(Beginning of Data to use)

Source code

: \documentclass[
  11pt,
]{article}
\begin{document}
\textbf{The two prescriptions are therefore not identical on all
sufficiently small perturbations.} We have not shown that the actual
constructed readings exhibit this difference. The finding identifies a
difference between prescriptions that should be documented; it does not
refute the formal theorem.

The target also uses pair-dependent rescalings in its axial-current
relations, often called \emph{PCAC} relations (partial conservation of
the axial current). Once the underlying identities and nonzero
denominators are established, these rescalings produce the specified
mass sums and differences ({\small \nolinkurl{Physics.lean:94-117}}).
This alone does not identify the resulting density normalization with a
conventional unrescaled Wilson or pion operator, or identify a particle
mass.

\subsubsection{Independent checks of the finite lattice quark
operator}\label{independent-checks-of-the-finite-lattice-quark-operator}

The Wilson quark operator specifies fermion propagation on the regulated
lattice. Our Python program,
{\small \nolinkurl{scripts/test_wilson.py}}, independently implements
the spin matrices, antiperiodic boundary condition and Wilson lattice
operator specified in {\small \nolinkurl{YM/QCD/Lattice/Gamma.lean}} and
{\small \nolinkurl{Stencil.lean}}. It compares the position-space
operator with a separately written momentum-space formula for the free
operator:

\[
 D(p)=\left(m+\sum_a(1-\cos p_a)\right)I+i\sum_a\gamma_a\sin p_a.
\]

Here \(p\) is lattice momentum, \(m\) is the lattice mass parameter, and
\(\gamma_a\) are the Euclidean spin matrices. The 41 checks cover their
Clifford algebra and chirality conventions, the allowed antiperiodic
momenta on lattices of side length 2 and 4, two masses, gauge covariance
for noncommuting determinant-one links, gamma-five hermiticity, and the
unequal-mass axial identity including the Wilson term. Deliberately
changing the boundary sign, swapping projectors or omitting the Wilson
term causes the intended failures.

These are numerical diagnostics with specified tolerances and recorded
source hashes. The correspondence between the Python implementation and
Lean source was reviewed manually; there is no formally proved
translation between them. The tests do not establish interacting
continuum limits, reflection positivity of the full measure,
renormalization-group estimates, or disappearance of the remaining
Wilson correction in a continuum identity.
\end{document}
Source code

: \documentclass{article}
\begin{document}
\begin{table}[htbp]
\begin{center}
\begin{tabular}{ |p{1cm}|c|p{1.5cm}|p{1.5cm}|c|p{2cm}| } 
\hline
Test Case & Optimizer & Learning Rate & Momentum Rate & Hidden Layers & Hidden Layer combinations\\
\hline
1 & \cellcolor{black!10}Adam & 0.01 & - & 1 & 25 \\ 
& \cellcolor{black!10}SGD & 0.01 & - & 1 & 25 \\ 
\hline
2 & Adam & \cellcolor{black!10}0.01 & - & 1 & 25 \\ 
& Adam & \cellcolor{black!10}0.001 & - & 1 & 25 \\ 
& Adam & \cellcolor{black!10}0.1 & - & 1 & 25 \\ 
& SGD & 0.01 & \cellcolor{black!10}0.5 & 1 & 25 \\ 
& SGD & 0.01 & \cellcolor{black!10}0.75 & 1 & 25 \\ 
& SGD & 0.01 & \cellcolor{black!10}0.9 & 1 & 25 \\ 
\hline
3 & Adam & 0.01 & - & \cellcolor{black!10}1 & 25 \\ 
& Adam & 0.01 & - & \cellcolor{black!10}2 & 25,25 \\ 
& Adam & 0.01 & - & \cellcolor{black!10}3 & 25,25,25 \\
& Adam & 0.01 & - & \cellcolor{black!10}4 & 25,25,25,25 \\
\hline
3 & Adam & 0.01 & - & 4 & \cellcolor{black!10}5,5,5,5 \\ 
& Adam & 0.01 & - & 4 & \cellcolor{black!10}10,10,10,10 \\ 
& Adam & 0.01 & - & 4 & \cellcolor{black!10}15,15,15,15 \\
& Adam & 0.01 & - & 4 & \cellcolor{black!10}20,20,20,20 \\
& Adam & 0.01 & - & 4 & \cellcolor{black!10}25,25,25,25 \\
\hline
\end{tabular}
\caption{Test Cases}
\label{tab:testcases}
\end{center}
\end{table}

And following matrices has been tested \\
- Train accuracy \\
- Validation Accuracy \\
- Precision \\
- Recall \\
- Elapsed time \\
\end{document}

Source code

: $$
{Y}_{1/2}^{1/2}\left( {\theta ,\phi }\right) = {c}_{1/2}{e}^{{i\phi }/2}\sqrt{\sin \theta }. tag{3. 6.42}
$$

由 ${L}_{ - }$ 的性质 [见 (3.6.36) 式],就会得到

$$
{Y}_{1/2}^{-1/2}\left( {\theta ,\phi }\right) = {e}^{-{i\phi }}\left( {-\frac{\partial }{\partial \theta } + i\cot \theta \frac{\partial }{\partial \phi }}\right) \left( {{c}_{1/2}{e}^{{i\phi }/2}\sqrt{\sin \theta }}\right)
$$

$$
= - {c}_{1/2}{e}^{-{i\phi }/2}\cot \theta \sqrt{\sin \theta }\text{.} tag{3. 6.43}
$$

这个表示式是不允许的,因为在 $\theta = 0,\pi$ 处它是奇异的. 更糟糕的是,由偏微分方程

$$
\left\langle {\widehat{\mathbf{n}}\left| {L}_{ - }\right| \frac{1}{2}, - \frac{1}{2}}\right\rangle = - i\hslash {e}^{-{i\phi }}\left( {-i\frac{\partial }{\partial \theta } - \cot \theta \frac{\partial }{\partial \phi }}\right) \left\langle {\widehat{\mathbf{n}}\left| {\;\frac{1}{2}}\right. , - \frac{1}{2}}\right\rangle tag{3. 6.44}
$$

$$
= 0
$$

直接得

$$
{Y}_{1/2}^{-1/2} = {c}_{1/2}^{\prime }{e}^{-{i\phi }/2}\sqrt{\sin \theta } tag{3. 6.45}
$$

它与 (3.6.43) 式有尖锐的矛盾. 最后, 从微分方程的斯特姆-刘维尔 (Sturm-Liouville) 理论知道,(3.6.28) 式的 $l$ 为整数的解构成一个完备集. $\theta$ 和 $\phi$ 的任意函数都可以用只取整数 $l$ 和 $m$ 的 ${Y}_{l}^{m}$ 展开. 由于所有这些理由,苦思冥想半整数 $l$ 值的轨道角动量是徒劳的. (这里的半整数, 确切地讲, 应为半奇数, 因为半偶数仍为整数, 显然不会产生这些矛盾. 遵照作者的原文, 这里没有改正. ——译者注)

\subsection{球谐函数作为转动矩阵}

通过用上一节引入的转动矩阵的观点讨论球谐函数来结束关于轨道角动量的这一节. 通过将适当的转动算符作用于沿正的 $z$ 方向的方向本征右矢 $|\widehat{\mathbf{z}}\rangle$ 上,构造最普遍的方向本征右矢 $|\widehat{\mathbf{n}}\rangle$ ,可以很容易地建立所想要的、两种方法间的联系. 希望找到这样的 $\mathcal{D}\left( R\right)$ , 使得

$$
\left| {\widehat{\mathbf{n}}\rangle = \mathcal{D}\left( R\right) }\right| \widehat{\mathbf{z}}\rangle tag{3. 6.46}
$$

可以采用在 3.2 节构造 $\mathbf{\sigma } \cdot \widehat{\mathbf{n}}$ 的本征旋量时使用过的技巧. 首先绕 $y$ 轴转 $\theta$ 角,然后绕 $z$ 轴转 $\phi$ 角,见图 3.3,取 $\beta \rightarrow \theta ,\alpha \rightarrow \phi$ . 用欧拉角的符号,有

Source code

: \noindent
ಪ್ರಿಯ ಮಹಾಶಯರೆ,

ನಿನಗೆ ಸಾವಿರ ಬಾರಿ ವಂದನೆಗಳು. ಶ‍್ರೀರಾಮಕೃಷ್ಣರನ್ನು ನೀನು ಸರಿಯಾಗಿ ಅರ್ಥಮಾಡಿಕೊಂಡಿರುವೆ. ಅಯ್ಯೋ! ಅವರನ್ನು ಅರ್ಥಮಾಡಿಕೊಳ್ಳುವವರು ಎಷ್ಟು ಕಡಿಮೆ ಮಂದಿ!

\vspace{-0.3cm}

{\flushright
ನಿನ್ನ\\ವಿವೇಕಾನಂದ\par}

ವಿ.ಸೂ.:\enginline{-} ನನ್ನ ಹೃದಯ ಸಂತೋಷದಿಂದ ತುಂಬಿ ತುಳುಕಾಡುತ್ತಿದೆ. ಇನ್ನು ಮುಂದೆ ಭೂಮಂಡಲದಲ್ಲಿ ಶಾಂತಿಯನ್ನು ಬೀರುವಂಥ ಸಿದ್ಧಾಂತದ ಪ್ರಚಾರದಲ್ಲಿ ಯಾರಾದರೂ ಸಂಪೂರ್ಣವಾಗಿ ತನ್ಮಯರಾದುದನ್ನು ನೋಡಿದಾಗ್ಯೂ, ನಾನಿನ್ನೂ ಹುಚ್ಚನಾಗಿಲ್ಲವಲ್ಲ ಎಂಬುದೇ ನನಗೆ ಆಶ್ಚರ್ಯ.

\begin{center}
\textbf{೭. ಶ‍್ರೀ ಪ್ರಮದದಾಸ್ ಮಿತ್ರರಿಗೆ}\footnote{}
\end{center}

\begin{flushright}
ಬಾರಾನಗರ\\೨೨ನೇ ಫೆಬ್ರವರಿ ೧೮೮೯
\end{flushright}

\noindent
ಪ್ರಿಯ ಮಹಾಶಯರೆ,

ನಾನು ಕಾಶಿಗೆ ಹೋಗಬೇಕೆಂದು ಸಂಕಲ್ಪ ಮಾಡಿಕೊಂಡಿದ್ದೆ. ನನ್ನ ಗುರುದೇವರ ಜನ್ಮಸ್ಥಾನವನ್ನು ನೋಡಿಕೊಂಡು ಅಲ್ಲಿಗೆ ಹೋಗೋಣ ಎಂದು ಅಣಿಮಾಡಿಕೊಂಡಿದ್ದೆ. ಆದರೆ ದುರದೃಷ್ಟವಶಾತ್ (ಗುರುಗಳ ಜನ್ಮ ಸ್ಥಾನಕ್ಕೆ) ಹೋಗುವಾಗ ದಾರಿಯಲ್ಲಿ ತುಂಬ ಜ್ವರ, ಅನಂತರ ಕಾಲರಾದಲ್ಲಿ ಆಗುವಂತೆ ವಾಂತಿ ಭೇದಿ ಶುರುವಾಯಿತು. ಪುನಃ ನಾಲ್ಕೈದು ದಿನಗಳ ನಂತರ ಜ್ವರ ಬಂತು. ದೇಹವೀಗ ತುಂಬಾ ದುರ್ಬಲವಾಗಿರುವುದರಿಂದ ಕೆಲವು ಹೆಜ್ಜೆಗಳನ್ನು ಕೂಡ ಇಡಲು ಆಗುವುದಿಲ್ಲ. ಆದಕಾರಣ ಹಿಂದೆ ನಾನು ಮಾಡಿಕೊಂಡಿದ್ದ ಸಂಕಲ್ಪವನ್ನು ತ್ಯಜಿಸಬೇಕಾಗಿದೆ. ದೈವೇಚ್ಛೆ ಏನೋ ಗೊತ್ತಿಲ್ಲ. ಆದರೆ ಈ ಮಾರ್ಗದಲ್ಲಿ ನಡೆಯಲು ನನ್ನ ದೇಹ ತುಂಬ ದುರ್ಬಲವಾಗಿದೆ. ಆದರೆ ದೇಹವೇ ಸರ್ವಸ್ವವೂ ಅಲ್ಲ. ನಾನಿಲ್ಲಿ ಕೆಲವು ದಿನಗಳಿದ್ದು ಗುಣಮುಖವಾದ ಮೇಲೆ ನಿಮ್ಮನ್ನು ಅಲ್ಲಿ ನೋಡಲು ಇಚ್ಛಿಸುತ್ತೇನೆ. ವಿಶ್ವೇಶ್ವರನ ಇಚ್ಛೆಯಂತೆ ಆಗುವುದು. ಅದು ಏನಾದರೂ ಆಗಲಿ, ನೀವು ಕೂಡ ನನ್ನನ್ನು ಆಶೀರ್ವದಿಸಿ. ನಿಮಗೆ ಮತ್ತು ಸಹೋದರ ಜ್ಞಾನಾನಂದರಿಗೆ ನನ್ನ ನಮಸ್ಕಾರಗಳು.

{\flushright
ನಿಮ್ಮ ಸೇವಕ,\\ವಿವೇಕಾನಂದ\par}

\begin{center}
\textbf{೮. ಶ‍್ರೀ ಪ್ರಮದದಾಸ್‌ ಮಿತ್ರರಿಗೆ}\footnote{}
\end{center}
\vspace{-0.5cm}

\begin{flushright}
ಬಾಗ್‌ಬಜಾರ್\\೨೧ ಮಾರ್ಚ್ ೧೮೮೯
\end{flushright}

(End of Data to use)

Problem description: Restate verbatim all lines from the start of the data through the line containing "the spin matrices, antiperiodic", with both ends kept.

Written answer:
Source code

: \documentclass[
  11pt,
]{article}
\begin{document}
\textbf{The two prescriptions are therefore not identical on all
sufficiently small perturbations.} We have not shown that the actual
constructed readings exhibit this difference. The finding identifies a
difference between prescriptions that should be documented; it does not
refute the formal theorem.

The target also uses pair-dependent rescalings in its axial-current
relations, often called \emph{PCAC} relations (partial conservation of
the axial current). Once the underlying identities and nonzero
denominators are established, these rescalings produce the specified
mass sums and differences ({\small \nolinkurl{Physics.lean:94-117}}).
This alone does not identify the resulting density normalization with a
conventional unrescaled Wilson or pion operator, or identify a particle
mass.

\subsubsection{Independent checks of the finite lattice quark
operator}\label{independent-checks-of-the-finite-lattice-quark-operator}

The Wilson quark operator specifies fermion propagation on the regulated
lattice. Our Python program,
{\small \nolinkurl{scripts/test_wilson.py}}, independently implements
the spin matrices, antiperiodic boundary condition and Wilson lattice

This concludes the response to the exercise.